**DATASET RECORDS**

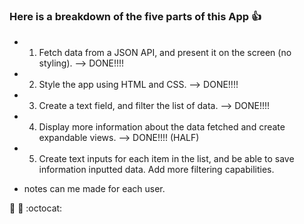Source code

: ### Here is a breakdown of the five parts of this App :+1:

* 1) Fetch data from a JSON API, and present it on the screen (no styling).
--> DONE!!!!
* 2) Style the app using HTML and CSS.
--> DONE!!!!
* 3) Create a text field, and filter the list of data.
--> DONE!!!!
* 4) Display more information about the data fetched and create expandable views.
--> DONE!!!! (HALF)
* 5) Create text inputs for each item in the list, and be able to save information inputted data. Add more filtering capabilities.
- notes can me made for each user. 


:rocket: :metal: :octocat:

---

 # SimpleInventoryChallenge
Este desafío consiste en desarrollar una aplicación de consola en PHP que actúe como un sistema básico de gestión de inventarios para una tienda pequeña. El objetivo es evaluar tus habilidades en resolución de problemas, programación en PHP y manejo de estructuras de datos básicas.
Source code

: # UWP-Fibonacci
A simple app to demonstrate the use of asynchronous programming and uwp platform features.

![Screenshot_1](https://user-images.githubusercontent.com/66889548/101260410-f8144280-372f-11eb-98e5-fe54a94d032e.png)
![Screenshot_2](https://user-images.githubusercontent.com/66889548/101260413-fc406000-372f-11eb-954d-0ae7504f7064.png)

**ABOUT THIS EXERCISE**
Transcribe the records above exactly, beginning at the line that contains "# SimpleInventoryChallenge" and ending with the line that contains "Este desafío consiste", both included, and nothing else.

**SOLUTION**
 # SimpleInventoryChallenge
Este desafío consiste en desarrollar una aplicación de consola en PHP que actúe como un sistema básico de gestión de inventarios para una tienda pequeña. El objetivo es evaluar tus habilidades en resolución de problemas, programación en PHP y manejo de estructuras de datos básicas.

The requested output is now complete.